An Archdiocese spokesman said Thursday that Nienstedt fulfilled the four-hour deposition period ordered by the court. But attorney Jeff Anderson, who represents plaintiff Doe-1 in the action, says Nienstedt ended the deposition abruptly when pressed to turn over to authorities more files of credibly accused priests.
“The archbishop balked and refused … and they walked out,” Anderson said, according to the Star Tribune. “They said the time was up. We persisted that it wasn’t.”
Speaking to reporters after the deposition Wednesday, Anderson said Nienstedt was not as forthcoming as he should have been, FOX 9 reports.
The lawsuit filed by Doe-1 claims he was sexually abused by a priest, the Rev. Thomas Adamson, in the 1970s when Adamson was assigned to St. Thomas Aquinas Church in St. Paul Park.
The Archdiocese released a statement after Nienstedt's deposition Wednesday, noting that Nienstedt "stated that the safety of children is the archdiocese’s highest priority."

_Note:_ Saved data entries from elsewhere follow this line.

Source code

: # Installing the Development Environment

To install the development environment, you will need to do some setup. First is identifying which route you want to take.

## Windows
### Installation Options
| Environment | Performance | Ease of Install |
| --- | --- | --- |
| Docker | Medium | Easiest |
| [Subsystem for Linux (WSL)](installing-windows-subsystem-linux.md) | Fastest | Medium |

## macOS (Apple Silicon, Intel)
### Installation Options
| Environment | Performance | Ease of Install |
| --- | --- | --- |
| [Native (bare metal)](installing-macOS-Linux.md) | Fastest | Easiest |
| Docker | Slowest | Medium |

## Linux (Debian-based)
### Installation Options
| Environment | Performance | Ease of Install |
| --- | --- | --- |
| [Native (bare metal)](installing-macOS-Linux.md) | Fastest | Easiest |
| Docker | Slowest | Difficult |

"He responded to questions about the tragedy of sexual abuse by clergy, and how the Archdiocese of Saint Paul and Minneapolis handled this issue during his tenure," the statement read in part. "He expressed regret for mistakes that were made in the past with how the archdiocese responded to allegations of sexual abuse against clergy."
On Monday, the Archdiocese began handing over the first of some 60,000 documents related to the clergy sex abuse claims -- some of which date back to the 1970s and include hand-written notes.
Spokesman Jim Accurso said Thursday that the Archdiocese is making every effort to meet the court’s schedule for turning over documents.
Former Vicar General Kevin McDonough is also due to be deposed in the case on April 16.